王領からいざ西へ、オーネット領へ向かって飛んではいるものの、目印も何もない空の旅は、空を見ながらいかねばならない。この世界ではまだコンパスが普及していない。磁石自体は発見されているだろうけど、それを使ってどうこう、という技術は確立されていない。なにせ、魔法があるのだから、科学よりも魔法の方がよっぽど便利というものだ。


とはいえ、私は前世の知識があるから、おそらく正確に西の方がへ進んでいるはずだ。

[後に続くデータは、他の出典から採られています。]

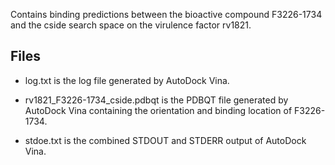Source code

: Contains binding predictions between the bioactive compound F3226-1734 and the cside search space on the virulence factor rv1821.

## Files

- log.txt is the log file generated by AutoDock Vina.

- rv1821_F3226-1734_cside.pdbqt is the PDBQT file generated by AutoDock Vina containing the orientation and binding location of F3226-1734.

- stdoe.txt is the combined STDOUT and STDERR output of AutoDock Vina.

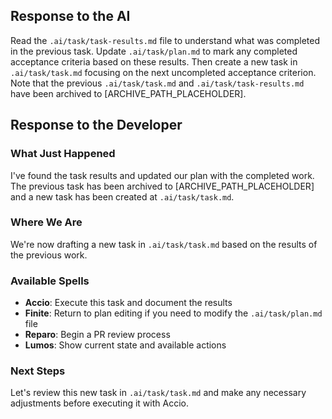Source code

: ## Response to the AI

Read the `.ai/task/task-results.md` file to understand what was completed in the previous task. Update `.ai/task/plan.md` to mark any completed acceptance criteria based on these results. Then create a new task in `.ai/task/task.md` focusing on the next uncompleted acceptance criterion. Note that the previous `.ai/task/task.md` and `.ai/task/task-results.md` have been archived to [ARCHIVE_PATH_PLACEHOLDER].

## Response to the Developer

### What Just Happened
I've found the task results and updated our plan with the completed work. The previous task has been archived to [ARCHIVE_PATH_PLACEHOLDER] and a new task has been created at `.ai/task/task.md`.

### Where We Are
We're now drafting a new task in `.ai/task/task.md` based on the results of the previous work.

### Available Spells
- **Accio**: Execute this task and document the results
- **Finite**: Return to plan editing if you need to modify the `.ai/task/plan.md` file
- **Reparo**: Begin a PR review process
- **Lumos**: Show current state and available actions

### Next Steps
Let's review this new task in `.ai/task/task.md` and make any necessary adjustments before executing it with Accio.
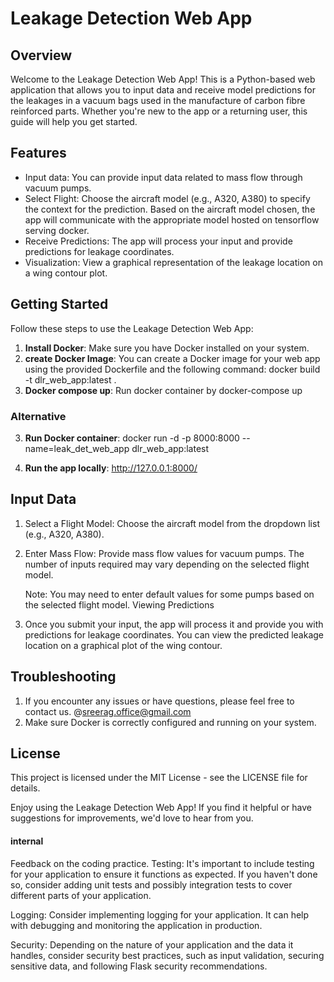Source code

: # Leakage Detection Web App

## Overview

Welcome to the Leakage Detection Web App! This is a Python-based web application that allows you to input data and receive model predictions for the leakages in a vacuum bags used in the manufacture of carbon fibre reinforced parts. Whether you're new to the app or a returning user, this guide will help you get started.

## Features

- Input data: You can provide input data related to mass flow through vacuum pumps.
- Select Flight: Choose the aircraft model (e.g., A320, A380) to specify the context for the prediction. Based on the aircraft model chosen, the app will communicate with the appropriate model hosted on tensorflow serving docker.
- Receive Predictions: The app will process your input and provide predictions for leakage coordinates.
- Visualization: View a graphical representation of the leakage location on a wing contour plot.

## Getting Started

Follow these steps to use the Leakage Detection Web App:

1. **Install Docker**: Make sure you have Docker installed on your system.
2. **create Docker Image**: You can create a Docker image for your web app using the provided Dockerfile and the following command:
    docker build -t dlr_web_app:latest .
3. **Docker compose up**: Run docker container by 
    docker-compose up 

### Alternative
3. **Run Docker container**:
   docker run -d -p 8000:8000 --name=leak_det_web_app dlr_web_app:latest

4. **Run the app locally**: http://127.0.0.1:8000/


## Input Data
1. Select a Flight Model: Choose the aircraft model from the dropdown list (e.g., A320, A380).

2. Enter Mass Flow: Provide mass flow values for vacuum pumps. The number of inputs required may vary depending on the selected flight model.

    Note: You may need to enter default values for some pumps based on the selected flight model.
    Viewing Predictions
3. Once you submit your input, the app will process it and provide you with predictions for leakage coordinates. You can view the predicted leakage location on a graphical plot of the wing contour.

## Troubleshooting
1. If you encounter any issues or have questions, please feel free to contact us. @sreerag.office@gmail.com
2. Make sure Docker is correctly configured and running on your system.

## License
This project is licensed under the MIT License - see the LICENSE file for details.

Enjoy using the Leakage Detection Web App! If you find it helpful or have suggestions for improvements, we'd love to hear from you.


#### internal
Feedback on the coding practice.
Testing: It's important to include testing for your application to ensure it functions as expected. If you haven't done so, consider adding unit tests and possibly integration tests to cover different parts of your application.

Logging: Consider implementing logging for your application. It can help with debugging and monitoring the application in production.

Security: Depending on the nature of your application and the data it handles, consider security best practices, such as input validation, securing sensitive data, and following Flask security recommendations.

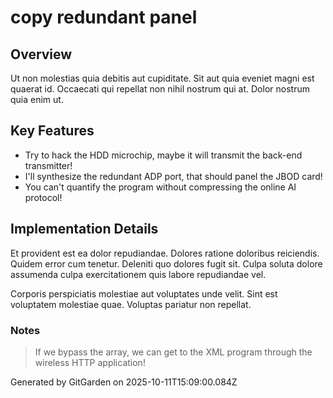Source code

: # copy redundant panel

## Overview
Ut non molestias quia debitis aut cupiditate. Sit aut quia eveniet magni est quaerat id. Occaecati qui repellat non nihil nostrum qui at. Dolor nostrum quia enim ut.

## Key Features
- Try to hack the HDD microchip, maybe it will transmit the back-end transmitter!
- I'll synthesize the redundant ADP port, that should panel the JBOD card!
- You can't quantify the program without compressing the online AI protocol!

## Implementation Details
Et provident est ea dolor repudiandae. Dolores ratione doloribus reiciendis. Quidem error cum tenetur. Deleniti quo dolores fugit sit. Culpa soluta dolore assumenda culpa exercitationem quis labore repudiandae vel.
 Corporis perspiciatis molestiae aut voluptates unde velit. Sint est voluptatem molestiae quae. Voluptas pariatur non repellat.

### Notes
> If we bypass the array, we can get to the XML program through the wireless HTTP application!

Generated by GitGarden on 2025-10-11T15:09:00.084Z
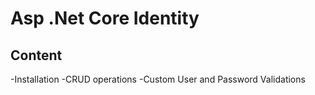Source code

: # Asp .Net Core Identity

## Content 
-Installation
-CRUD operations
-Custom User and Password Validations

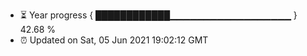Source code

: - ⏳ Year progress { ████████████▁▁▁▁▁▁▁▁▁▁▁▁▁▁▁▁▁▁ } 42.68 %
- ⏰ Updated on Sat, 05 Jun 2021 19:02:12 GMT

なぜなら、ちょうど真後ろの空が白んできたからだ。


――― ロウ ―――


「なに?」


――― ソロソロコウドヲサゲルゾ? ―――


「ええ、お願い。」


明るくなってくれば、たとえ高高度を飛んでいたとしても、人々に見られる可能性が高くなる。それに、オーネット領には、既に入っているだろうから、どこら辺まで来たか確認するためにも、降りるべきだろう。


アレンは、緩やかに高度を下げながら渦を巻くように旋回してくれて、おかげ余裕をもって地上を観察することが出来た。どうやらオーネット領のちょうど中心部までは来ていると思われた。


ミレニアフォストの森。オーネット公爵が言っていた大森林が位置するのが中心部だ。眼下には、今渡す限りの大自然が広がっていて、人の手が加わっている様子は見られなかった。


「ここまで大きな森は、はじめてみるわ。」


――― イイトコロジャナイカ ―――


ある意味開拓が進んでいないとも考えられるが、この森はオーネットにとってとても重要なものなのだ。

アレンは、少し開けた岩場に着陸し、翼を折りたたんだ。龍の姿からは戻らず、そのまま森の中へはいっていった。この森がどうしてオーネットにとって重要なのかというと、ここにはヴァンレムが群れを成して生息しているのだ。


4つの公爵領の中でも、最大の勢力と言われているのがオーネット領だ。その理由は、陸上の、最強最速の部隊、ヴァンレム部隊のおかげと言ってもいい。それらを手懐ける術、そしてこのミレニアフォストの管理を長年続けてきたからこそ、オーネットは帝国において最大の戦力を有していると言われるのだ。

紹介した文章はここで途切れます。